Chewbacca Tarzı Adamların Rahmetli Dedemlerin Evini İstila Etmesi


Gördüğüm saçmasapan rüyalar serisi - 1

Star Wars denen seriyi sevmemem için çok fazla neden var. Bütün filmlerini izlemedim, en son izlediğimi de herhalde bir 10-12 yıl önce falan izledim. Ama neden böyle bir rüya gördüm hiçbir fikrim yok. 

Rüya aslında diğer dedemlerin (babamın babası, şu anda yaşıyor) evinde başlıyor. Dedemlerin oturma odasında manzarası güzel ve çok büyük bir pencere var, dışarıdaki bahçe bu pencereden tam olarak görünüyor, gökyüzünün bir kısmı da. 

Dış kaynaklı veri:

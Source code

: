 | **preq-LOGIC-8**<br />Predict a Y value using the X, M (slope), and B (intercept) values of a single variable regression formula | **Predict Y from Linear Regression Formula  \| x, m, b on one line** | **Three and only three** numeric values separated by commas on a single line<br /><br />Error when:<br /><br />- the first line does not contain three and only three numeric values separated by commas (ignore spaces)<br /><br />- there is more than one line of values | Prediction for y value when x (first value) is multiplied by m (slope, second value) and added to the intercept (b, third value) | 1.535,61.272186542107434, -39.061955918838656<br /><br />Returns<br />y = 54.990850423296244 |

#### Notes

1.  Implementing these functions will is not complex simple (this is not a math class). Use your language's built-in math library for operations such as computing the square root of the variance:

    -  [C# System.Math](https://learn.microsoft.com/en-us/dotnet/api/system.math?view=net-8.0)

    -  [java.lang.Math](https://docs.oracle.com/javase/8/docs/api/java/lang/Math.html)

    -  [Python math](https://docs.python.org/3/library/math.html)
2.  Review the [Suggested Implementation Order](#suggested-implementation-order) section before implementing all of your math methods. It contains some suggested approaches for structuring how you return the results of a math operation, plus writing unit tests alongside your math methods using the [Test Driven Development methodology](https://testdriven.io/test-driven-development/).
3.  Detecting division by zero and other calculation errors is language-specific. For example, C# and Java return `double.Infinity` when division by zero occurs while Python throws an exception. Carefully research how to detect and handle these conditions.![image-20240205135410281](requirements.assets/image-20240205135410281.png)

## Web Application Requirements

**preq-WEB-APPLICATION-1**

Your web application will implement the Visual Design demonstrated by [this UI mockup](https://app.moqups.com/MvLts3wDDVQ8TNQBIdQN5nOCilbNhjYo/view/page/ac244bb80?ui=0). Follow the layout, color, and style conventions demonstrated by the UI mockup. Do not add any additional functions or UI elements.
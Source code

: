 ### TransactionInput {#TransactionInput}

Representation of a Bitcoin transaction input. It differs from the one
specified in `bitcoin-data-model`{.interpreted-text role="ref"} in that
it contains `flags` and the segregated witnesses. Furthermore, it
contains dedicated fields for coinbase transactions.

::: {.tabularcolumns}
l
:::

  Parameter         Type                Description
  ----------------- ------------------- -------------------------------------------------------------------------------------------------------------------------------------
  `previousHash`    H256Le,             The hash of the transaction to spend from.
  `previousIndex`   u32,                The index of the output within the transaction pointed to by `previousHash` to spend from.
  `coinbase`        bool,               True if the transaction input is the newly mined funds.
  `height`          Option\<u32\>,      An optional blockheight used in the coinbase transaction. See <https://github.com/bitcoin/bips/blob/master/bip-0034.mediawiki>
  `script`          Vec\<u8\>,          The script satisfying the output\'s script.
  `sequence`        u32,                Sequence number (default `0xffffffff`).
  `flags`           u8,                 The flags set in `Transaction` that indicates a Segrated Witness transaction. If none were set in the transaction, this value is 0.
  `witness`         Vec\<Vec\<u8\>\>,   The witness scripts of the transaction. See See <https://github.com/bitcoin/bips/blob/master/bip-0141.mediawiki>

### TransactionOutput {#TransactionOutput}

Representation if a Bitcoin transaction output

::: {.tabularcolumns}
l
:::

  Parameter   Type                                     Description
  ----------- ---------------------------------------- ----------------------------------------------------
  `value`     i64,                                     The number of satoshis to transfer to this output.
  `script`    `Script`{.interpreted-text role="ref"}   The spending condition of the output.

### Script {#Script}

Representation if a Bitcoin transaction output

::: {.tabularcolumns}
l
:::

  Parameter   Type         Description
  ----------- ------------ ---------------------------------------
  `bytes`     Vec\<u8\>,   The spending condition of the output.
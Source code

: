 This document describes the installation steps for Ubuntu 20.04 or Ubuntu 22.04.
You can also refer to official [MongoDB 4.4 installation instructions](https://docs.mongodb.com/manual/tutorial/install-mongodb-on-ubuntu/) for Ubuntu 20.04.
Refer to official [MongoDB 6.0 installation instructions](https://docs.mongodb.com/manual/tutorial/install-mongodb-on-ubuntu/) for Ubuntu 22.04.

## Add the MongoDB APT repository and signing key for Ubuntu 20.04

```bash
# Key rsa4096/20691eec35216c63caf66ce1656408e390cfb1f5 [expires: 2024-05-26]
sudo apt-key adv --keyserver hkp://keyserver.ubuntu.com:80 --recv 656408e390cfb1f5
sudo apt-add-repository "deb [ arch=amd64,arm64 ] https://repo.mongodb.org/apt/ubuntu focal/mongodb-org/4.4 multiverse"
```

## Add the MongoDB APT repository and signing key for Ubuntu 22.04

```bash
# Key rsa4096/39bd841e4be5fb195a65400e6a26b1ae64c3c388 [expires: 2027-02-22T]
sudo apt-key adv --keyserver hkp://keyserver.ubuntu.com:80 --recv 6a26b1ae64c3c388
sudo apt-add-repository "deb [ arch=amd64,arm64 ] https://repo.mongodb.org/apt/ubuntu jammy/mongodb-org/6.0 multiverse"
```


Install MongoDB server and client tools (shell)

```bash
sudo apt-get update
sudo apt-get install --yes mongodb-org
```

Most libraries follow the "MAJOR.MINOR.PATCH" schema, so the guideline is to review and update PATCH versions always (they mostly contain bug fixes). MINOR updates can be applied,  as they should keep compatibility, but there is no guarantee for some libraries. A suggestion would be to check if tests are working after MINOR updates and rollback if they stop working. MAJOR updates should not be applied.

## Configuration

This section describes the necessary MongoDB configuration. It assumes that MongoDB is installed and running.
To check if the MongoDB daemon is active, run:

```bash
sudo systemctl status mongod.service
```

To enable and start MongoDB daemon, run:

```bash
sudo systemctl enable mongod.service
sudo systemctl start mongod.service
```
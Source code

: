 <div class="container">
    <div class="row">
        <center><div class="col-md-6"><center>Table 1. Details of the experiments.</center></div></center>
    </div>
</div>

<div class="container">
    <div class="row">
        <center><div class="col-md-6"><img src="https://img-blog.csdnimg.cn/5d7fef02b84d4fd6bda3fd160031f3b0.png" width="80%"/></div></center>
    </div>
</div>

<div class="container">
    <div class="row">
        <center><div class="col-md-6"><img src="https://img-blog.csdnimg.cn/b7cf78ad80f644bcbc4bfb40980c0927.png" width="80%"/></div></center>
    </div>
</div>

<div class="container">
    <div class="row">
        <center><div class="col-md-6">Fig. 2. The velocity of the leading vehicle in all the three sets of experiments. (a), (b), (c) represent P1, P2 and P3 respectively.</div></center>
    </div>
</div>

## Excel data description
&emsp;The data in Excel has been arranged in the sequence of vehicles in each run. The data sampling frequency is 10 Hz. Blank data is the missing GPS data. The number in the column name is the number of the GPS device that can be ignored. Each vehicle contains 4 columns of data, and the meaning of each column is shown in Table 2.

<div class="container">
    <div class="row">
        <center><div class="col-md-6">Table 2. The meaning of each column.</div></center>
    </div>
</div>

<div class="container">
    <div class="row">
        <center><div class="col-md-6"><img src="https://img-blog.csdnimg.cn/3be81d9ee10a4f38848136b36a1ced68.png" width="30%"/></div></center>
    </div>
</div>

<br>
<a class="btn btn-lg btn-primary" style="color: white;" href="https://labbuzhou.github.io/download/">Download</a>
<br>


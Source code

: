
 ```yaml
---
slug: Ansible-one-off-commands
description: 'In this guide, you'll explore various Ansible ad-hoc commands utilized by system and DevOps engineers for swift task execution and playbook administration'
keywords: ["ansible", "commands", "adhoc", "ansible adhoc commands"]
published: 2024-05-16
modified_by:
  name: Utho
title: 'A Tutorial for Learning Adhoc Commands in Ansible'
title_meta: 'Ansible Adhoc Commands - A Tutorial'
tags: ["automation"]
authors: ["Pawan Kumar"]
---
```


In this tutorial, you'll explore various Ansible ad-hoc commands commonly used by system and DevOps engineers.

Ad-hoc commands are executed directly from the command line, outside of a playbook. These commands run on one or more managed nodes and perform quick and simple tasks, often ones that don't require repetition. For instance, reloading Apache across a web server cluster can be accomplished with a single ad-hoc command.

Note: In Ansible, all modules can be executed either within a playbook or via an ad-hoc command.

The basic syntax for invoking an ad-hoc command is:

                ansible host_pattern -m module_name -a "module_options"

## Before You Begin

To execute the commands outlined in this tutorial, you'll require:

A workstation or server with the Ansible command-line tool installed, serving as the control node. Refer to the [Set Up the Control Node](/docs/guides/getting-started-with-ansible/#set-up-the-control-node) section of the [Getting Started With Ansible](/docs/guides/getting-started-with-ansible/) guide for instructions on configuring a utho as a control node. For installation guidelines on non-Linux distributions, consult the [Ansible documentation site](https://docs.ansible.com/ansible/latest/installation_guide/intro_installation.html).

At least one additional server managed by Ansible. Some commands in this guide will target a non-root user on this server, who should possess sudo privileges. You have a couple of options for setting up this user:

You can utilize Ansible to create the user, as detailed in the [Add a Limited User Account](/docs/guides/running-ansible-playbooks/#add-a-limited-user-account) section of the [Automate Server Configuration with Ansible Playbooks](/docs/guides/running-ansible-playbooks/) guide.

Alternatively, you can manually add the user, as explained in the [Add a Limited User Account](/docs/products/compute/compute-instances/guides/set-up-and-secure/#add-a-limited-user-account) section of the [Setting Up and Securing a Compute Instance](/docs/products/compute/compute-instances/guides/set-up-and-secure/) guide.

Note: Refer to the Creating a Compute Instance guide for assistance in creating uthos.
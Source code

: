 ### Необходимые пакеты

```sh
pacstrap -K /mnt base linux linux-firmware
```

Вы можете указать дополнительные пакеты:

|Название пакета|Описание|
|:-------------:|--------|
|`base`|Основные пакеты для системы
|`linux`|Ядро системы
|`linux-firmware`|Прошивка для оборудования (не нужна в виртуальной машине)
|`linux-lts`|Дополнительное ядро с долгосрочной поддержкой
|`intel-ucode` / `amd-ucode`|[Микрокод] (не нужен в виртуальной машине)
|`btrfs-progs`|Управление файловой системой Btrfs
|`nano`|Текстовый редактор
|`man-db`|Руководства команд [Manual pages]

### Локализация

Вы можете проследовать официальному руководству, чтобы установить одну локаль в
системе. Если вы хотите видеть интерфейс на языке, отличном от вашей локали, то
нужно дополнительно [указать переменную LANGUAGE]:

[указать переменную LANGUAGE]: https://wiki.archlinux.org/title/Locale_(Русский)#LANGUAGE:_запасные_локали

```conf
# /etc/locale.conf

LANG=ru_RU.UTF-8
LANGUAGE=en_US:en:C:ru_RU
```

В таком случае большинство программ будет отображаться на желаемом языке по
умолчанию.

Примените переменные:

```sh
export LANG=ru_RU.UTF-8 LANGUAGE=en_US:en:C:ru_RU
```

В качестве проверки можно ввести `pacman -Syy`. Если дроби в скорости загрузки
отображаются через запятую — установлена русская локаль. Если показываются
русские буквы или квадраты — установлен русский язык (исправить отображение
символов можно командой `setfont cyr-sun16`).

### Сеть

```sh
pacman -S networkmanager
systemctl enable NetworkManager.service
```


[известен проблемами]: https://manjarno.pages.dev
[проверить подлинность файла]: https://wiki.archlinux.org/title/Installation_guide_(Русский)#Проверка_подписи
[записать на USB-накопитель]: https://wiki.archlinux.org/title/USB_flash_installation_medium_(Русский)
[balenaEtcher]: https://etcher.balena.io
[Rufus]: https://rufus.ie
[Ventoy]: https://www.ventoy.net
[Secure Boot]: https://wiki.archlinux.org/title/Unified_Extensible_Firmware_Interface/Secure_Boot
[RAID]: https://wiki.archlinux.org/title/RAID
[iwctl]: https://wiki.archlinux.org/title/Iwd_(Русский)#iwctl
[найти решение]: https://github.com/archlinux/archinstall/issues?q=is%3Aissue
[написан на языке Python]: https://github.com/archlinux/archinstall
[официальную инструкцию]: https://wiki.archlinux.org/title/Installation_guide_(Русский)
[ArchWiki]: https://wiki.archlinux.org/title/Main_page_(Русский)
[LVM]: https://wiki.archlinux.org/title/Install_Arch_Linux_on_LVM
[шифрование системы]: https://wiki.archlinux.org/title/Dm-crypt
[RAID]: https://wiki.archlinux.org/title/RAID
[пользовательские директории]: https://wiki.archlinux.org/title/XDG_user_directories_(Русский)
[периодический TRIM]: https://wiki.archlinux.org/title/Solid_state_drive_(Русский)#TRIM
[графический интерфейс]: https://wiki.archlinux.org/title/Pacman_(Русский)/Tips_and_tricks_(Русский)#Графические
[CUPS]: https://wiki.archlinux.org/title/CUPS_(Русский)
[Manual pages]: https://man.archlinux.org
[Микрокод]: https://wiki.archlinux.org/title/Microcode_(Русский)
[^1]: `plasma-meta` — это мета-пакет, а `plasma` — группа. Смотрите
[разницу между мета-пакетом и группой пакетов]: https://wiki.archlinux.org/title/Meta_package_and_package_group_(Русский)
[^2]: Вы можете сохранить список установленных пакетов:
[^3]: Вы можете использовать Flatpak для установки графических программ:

Böyle tam akşam üzeri olmuş gibi ama tam olarak akşam üzeri olmayan bir zamanda o pencereden dışarı bakıyorum. Gökyüzünde ilginç bir motif oluşturmuş bir ışık kümesi görüyorum. "Aa, yıldızlara bak, ne biçim olmuş." diye düşünürken arkadan biri "Cenab-ı hak nelere kısmet ediyor." gibi bir şey söylüyor, muhtemelen babannem, yüzünü görmüyorum. 

Sonra ertesi gün oluyor (birdenbire), pencereden dışarı tekrar baktığımda bu kez ışık kümelerinin daha da yaklaşmış olduğunu görüyorum. Ama bu kez yıldızdan çok başka şeylere benziyorlar. Tam olarak neye benziyorlar anlayamıyorum ama ilk yorumum tam olarak beklendiği gibi uzay gemisi şeklinde oluyor. Toplamda 25-30 tane var bunlardan. 



Sonra yine birdenbire 24 saat geçiyor, bu kez bakıyorum tahminim doğru çıkmış, uzay gemileri gayet dedemlerin bahçesine doğru yaklaşıyor. Bahçede de biber domates patlıcan falan yetişiyor yani, uzaylıların ilgisini çekecek bir şey de yok.

Sonra ev birdenbire diğer dedemlerin (rahmetli) evine dönüşüyor, pencere yine aynı kalıyor ama. Nedense o gün de dedemlerin evine liseden bazı arkadaşlarım gelmiş, liseden mezun olalı da milyonlarca yıl geçti halbuki, bazılarını tanıyorum bazılarını hayatımda hiç görmedim ama nedense sanki onları da tanıyormuş gibi davranıyordum. 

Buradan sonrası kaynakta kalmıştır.